Réduction de la masse salariale et des activités d’insertion, tri des publics accueillis… Les conséquences ne se sont pas fait attendre dans les centres d’hébergement et de réinsertion sociale (CHRS) face au plan d’économies qui leur est imposé à hauteur de 57 millions d’euros d’ici la fin du quinquennat et de 20 millions d’euros pour la seule année 2018.
Selon une enquête menée entre janvier et mars 2019 auprès de 190 gestionnaires de CHRS, les restrictions budgétaires qui visent à faire converger les tarifs de ces centres autour d’un tarif moyen unique ont impacté plus de 9 CHRS sur 10 en 2018. Ces économies ont donc touché à la fois les établissements au-dessus des tarifs moyens (40 % des économies générées) mais également et surtout les dispositifs sous-dotés (60 % des économies générées). Ce qui a amené 41 % des gestionnaires interrogés à réduire en priorité le nombre d’intervenants sociaux de leurs structures, notamment éducatifs, et les prestations proposées. Ils ont également été amenés à recruter des profils moins diplômés et moins expérimentés, moins aptes à suivre les cas nécessitant un accompagnement plus complexe : « Nous remplaçons progressivement des éducateurs spécialisés par des moniteurs-éducateurs, des moniteurs-éducateurs par des non-diplômés… », témoigne un des gestionnaires questionnés dans le cadre de cette enquête.

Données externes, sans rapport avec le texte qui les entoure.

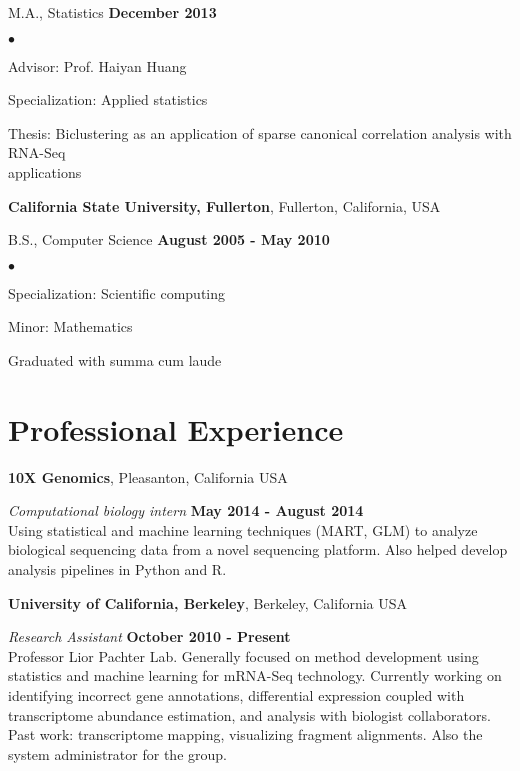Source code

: \documentclass[margin,line]{res}
\newenvironment{list2}{
  \begin{list}{$\bullet$}{%
      \setlength{\itemsep}{0in}
      \setlength{\parsep}{0in} \setlength{\parskip}{0in}
      \setlength{\topsep}{0in} \setlength{\partopsep}{0in}
      \setlength{\leftmargin}{0.2in}}}{\end{list}}
\begin{document}
\begin{resume}
M.A., Statistics \hfill {\bf
 December 2013}\\
\vspace{-.45cm}
\begin{list2}
\vspace*{1mm}
\item Advisor: Prof. Haiyan Huang
\item Specialization: Applied statistics
\item Thesis: Biclustering as an application of sparse canonical correlation analysis with RNA-Seq \\applications
\end{list2}



{\bf California State University, Fullerton}, Fullerton, California, USA

\vspace{-.3cm}
B.S., Computer Science \hfill {\bf August 2005 - May 2010}\\
\vspace{-.45cm}
\begin{list2}
\vspace*{1mm}
\item Specialization: Scientific computing
\item Minor: Mathematics
\item Graduated with summa cum laude
\end{list2}

\section{\sc Professional Experience}

{\bf 10X Genomics}, Pleasanton, California USA
\vspace{-.3cm}

{\em Computational biology intern} \hfill {\bf May 2014 - August 2014}\\
Using statistical and machine learning techniques (MART, GLM) to analyze
biological sequencing data from a novel sequencing platform. Also helped
develop analysis pipelines in Python and R.

{\bf University of California, Berkeley}, Berkeley, California USA
\vspace{-.3cm}

{\em Research Assistant} \hfill {\bf October 2010 - Present}\\
Professor Lior Pachter Lab. Generally focused on method development using
statistics and machine learning for mRNA-Seq technology. Currently working on
identifying incorrect gene annotations, differential expression coupled with
transcriptome abundance estimation, and analysis with biologist collaborators.
Past work: transcriptome mapping, visualizing fragment alignments. Also the
system administrator for the group.


\end{resume}
\end{document}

Quant aux prestations, si certaines sont réduites dans certaines structures, comme l’accueil de jour, l’accompagnement juridique proposé aux femmes victimes de violences, d’autres sont tout simplement supprimées. Certaines associations citent l’abandon des temps éducatifs le week-end ou encore la suppression d’ateliers d’aide à l’insertion. Une baisse de qualité se fait aussi ressentir du côté des prestations liées à l’alimentation, avec la fermeture des restaurants, l’arrêt de repas chauds ou encore la réduction des tickets-services.
Pire, la réduction des crédits en CHRS fait craindre une sélection des publics pour 16 % des répondants, avec une priorisation des publics pouvant financer la participation au séjour et, a contrario, la réduction de l’accueil des familles sans ressources. Les associations alertent également sur la fragilisation des dispositifs et activités annexes que soutiennent les CHRS tels que les ateliers et chantiers d’insertion (ACI).
« Comment peut-on à la fois faire évoluer son offre d’accompagnement, ses modalités d’hébergement et les compétences de ses professionnels tout en menant une politique drastique d’économie budgétaire ? », interrogent les associations.
Face aux difficultés soulevées par les associations, la DGCS a dégagé une enveloppe de 5 millions d’euros en 2018 pour neutraliser les effets de ces coupes mais seules 11 % des structures en auraient bénéficié. Des crédits supplémentaires ont également été alloués dans le cadre de la stratégie nationale de prévention et de lutte contre la pauvreté à hauteur de 10 millions d’euros. Un effort qui reste « insuffisant » pour les associations à l’origine de l’enquête. Un recours en annulation – toujours en instruction – a été engagé le 10 juillet 2018 par la Croix-Rouge française, la Fédération des acteurs de la solidarité, la Fehap, Nexem et l’Uniopss. Les mêmes organisations envisagent de réitérer leur démarche pour 2019. Dans le même temps, plusieurs CHRS ont choisi de manifester leur opposition au budget arrêté pour leurs dispositifs en 2018. Près d’un CHRS sur 10 a ainsi déposé un recours administratif et un CHRS sur 20 a souhaité poursuivre son action devant le juge de la tarification. « Le démarrage de la période de négociation des budgets des CHRS avec les services de l’Etat s’annonce délicat », estiment déjà les associations.